The paperwork and phone calls had been at an all time high this past week.  We know how I LOVE doing these things!  I tried to involve my honey, but he just got confused and I had to straighten a few things out afterward.  More phone calls and paperwork.  Lovely!
Insurance companies are not our friends.  Just in case you didn't know.

I was worn out.
Poor me.
I over-reacted to one mix up and declared that I did not want to be grown up anymore!
No one offered to take over for me.  :(

I was overwhelmed and felt like I wasn't doing anything very well.
I got myself a sad movie and cried my way through it.  Sobbed actually.

At times like this Papa waits and once I come up for air He speaks.

There is a verse in Philippians that I pray for many people and use often to encourage others.  As I read it Papa spoke to my heart.  This one is for you too, you know.  It was the sixth verse of the first chapter.
"For I am confident of this very thing, that He who began a good work in you will perfect it until the day of Christ Jesus."
A reminder that my God had not given up on me, nor would He ever do so. 
It is all about HIM, not me.
I was trying to handle all the stuff on my own.
He gave me a picture of handing it all over to Him.  I still have to deal with all of it, but not all by myself.  I am yoked to Him and together, with Him leading, we will get it done.
There is joy and peace in the doing, when it is with Him.
In looking to Him that dark lens fell away, just like scales and I could see clearly again!

Papa reminded me that He wants me to keep pursuing Him and not just settle for what I have. there's always more to discover and as I learn more aobut Him I will gain the confidence to reach beyond my own grasp!

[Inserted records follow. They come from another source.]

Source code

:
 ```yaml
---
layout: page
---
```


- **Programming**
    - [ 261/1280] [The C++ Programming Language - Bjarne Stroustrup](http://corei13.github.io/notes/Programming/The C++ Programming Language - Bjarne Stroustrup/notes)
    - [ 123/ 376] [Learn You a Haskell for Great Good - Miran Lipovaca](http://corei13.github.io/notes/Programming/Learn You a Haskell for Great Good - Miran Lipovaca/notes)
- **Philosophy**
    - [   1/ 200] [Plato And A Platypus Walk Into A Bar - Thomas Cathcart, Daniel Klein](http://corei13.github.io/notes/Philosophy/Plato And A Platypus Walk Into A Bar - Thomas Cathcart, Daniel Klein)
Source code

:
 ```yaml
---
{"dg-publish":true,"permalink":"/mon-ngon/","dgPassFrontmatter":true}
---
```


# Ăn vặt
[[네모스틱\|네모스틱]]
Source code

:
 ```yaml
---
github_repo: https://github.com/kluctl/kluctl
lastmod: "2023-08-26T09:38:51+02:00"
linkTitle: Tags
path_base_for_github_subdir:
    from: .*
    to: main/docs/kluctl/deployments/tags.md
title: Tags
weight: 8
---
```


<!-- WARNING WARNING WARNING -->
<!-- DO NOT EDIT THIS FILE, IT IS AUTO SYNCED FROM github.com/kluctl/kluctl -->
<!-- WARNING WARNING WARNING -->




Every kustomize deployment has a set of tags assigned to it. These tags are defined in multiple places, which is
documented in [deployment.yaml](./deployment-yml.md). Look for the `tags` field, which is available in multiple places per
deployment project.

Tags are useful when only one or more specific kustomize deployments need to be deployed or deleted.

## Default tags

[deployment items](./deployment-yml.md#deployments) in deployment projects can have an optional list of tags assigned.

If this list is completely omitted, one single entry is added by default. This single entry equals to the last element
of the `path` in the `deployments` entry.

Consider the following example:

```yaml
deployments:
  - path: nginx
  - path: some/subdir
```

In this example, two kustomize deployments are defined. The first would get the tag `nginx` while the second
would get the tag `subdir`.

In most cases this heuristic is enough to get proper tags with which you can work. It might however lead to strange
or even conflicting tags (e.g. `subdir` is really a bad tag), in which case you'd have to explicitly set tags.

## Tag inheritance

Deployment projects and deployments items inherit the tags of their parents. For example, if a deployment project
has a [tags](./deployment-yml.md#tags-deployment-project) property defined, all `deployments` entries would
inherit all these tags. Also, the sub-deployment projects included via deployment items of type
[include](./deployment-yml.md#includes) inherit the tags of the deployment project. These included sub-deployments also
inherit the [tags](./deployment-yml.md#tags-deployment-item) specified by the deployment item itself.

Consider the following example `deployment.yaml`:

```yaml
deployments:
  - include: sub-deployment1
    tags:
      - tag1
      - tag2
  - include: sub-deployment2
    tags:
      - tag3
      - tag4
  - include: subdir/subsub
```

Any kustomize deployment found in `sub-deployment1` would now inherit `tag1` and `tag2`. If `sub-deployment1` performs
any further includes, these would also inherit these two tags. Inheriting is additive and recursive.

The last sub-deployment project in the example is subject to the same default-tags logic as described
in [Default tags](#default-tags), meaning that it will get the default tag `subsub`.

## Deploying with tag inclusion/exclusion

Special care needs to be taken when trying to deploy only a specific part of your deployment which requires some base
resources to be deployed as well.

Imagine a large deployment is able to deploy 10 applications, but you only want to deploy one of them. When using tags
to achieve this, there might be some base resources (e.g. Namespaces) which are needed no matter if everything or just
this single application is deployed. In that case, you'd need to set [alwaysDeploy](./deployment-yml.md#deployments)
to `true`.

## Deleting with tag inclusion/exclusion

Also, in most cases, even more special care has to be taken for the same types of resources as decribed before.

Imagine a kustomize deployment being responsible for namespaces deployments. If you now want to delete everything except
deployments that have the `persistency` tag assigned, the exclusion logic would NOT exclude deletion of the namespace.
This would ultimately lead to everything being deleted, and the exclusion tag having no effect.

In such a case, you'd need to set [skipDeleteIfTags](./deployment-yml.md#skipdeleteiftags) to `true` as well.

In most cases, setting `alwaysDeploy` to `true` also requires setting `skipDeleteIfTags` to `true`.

This morning I received a fresh view of my God.  He is the Lion of Judah who willingly became the Lamb of God.  The lion symbolizes strength and power. The lamb represents weakness and vulnerability, as well as innocence.
In Revelation, chapter five, we see the helpless and fatally wounded Lamb has become the symbol of ultimate power!  So the way of our God.  He uses the weak things of this world to demonstrate His Power.  That gives me hope and confidence.  This is one weak lady!
What a joy to belong to Him!

It is time to join together over a meal and rejoice in our loving Father.  Shall we say a potluck on May fifteenth at five PM?   We will supply the burgers & rolls.  Everyone can bring a cup of something to add to a tossed salad and then whatever other dish you'd like to share.
Jesus and the Reynolds will be looking forward to the fellowship!